Nathan was apparently determined to pitch in Texas. As for Broxton, the Sox had made contact with his agent before the pitcher's decision to accept a deal with the Royals, with the Sox sending the message that they weren'tyet ready to move aggressively on the closer.
It's unknown how much -- if any -- of that decision was driven by their
focus on a manager, or whether the Sox don't want to make a significant pitching acquisition before choosing a manager and pitching coach.
To be sure, there are still a number of options remaining on the free agents market, including Heath Bell, Francisco Cordero, Francisco Rodriguez, Matt Capps, Frank Francisco, Brad Lidge and Ryan Madson.
Many of these options would seem to be have circumstances or demands that would not make them a good fit for the Red Sox. Bell, for example, has made it known that he would prefer to remain in southern California. And Madson is said to be looking for a deal similar to the one he nearly signed to return to the Phillies (four years, 44 million) before the Phils abruptly shifted gears and opted for Papelbon instead.

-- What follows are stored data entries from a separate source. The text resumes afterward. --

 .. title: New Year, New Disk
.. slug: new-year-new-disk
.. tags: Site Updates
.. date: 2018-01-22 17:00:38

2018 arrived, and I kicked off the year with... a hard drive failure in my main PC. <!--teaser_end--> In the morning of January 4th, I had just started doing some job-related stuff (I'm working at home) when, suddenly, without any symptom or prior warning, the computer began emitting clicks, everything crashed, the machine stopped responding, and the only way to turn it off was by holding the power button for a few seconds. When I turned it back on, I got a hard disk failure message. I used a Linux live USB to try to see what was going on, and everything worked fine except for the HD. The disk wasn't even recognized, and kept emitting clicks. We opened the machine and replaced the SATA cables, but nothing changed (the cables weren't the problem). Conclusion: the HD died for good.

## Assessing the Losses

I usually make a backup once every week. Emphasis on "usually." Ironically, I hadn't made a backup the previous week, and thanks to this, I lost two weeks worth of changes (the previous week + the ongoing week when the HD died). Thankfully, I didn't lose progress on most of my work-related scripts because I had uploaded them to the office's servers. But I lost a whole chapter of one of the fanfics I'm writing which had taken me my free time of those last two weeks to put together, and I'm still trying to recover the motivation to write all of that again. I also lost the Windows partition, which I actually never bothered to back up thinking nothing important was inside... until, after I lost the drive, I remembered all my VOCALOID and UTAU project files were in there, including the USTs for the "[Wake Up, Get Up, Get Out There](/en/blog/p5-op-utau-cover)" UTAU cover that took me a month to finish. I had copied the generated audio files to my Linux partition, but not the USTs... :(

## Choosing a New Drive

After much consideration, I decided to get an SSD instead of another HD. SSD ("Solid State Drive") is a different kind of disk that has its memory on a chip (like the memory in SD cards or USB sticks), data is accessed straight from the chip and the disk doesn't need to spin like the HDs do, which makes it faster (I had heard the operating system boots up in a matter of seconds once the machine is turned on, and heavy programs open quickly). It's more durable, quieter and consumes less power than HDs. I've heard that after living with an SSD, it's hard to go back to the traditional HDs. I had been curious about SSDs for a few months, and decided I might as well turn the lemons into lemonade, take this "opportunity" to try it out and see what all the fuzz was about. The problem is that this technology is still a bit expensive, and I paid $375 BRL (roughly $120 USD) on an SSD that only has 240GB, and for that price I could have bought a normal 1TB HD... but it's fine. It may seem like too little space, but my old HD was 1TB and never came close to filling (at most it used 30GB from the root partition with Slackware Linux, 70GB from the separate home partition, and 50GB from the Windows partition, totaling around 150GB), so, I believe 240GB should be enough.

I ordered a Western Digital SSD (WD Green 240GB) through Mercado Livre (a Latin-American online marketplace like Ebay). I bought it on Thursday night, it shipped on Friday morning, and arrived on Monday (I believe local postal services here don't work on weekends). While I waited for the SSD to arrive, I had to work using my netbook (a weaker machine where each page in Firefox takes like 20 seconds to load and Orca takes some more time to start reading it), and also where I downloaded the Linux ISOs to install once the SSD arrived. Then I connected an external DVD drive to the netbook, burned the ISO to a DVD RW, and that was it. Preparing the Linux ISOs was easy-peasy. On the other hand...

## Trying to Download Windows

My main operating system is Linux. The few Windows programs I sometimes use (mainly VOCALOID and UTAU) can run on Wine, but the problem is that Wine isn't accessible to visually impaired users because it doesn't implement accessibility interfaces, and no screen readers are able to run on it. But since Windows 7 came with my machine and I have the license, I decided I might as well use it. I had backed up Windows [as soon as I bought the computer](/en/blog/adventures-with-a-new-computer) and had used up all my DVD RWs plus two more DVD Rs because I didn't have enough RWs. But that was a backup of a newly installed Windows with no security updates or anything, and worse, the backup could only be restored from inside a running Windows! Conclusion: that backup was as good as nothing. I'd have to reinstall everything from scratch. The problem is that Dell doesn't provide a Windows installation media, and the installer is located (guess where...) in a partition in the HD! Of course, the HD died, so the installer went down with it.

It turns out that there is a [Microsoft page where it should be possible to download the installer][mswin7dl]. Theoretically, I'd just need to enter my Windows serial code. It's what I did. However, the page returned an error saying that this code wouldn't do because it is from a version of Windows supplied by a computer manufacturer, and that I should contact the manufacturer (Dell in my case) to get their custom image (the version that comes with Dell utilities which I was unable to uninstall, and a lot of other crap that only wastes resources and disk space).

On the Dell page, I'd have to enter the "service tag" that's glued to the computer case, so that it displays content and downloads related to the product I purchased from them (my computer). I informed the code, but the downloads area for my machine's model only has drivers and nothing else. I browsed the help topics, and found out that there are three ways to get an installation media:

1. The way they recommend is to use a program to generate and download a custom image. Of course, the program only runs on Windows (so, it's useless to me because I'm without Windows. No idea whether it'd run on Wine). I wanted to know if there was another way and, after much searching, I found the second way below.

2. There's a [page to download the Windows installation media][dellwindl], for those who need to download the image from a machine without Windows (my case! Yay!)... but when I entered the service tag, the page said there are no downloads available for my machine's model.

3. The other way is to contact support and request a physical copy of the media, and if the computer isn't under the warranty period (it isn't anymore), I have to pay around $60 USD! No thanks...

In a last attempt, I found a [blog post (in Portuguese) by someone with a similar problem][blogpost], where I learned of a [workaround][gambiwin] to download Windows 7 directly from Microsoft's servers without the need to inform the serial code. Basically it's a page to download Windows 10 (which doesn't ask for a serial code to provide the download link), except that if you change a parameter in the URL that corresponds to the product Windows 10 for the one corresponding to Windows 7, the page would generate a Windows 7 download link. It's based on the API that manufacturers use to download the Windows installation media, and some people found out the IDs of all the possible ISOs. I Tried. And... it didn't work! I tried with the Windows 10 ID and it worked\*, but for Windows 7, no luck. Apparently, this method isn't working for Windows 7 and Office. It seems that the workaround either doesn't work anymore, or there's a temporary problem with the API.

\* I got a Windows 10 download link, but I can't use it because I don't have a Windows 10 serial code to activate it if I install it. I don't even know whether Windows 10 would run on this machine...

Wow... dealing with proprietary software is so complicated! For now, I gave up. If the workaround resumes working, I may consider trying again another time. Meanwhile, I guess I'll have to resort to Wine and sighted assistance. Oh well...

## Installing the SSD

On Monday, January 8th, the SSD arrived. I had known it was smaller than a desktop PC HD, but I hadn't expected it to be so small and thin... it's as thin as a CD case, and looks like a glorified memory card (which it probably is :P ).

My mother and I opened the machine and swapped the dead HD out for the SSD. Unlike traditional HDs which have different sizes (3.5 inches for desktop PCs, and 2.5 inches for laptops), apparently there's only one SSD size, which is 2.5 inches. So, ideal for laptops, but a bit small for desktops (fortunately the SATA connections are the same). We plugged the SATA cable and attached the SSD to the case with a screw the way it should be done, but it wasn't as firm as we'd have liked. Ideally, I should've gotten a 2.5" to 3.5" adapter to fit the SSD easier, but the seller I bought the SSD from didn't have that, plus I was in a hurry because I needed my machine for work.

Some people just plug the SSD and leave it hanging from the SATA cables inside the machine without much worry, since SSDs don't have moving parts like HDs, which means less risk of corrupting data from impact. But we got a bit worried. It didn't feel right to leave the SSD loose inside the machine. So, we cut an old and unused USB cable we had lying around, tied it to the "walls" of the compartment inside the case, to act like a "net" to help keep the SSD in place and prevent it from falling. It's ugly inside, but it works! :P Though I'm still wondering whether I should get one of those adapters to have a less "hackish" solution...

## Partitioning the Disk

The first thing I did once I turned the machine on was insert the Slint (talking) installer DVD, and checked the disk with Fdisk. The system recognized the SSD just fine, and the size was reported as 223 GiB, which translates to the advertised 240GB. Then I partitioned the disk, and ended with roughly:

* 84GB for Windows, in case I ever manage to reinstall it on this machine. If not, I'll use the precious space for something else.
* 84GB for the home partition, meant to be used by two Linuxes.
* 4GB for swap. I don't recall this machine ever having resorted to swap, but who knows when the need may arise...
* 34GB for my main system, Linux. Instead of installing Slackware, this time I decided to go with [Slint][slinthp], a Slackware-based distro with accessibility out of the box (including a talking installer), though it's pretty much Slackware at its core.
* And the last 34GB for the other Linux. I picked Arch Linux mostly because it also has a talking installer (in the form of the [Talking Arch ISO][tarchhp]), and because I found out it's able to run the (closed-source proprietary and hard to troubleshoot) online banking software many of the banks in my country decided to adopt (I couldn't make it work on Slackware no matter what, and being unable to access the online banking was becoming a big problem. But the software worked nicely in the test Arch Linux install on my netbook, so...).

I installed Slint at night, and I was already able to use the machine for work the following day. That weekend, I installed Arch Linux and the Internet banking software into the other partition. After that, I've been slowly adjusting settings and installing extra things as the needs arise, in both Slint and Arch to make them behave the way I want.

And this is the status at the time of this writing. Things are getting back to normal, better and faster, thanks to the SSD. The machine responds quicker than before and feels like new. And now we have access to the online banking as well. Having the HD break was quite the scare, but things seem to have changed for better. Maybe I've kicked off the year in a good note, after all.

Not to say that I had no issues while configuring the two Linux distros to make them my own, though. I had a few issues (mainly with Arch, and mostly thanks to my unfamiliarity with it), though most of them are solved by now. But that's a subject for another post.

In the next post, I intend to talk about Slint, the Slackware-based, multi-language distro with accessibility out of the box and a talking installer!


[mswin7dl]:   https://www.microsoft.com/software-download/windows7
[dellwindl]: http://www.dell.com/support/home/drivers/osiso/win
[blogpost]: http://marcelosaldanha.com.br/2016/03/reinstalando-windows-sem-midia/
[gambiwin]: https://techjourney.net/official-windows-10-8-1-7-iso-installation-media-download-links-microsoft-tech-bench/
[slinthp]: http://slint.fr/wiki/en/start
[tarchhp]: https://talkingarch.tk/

If the Sox weren't willing to make that kind of long-term commitment to Papelbon, it's inconceivable that they would do so for Madson, since the two are essentially the same age, though Madson has far less experience closing than does Papelbon.
There are trade options, too, in the closer market. Colorado has let it be known that Huston Street is available and the Sox have at least made initial inquiries with the Rockies.
The danger for the Sox is, that following the Nathan and Broxton signings, a run on closers could begin, leaving the Sox on the sideline, either unwilling or unprepared to move quickly.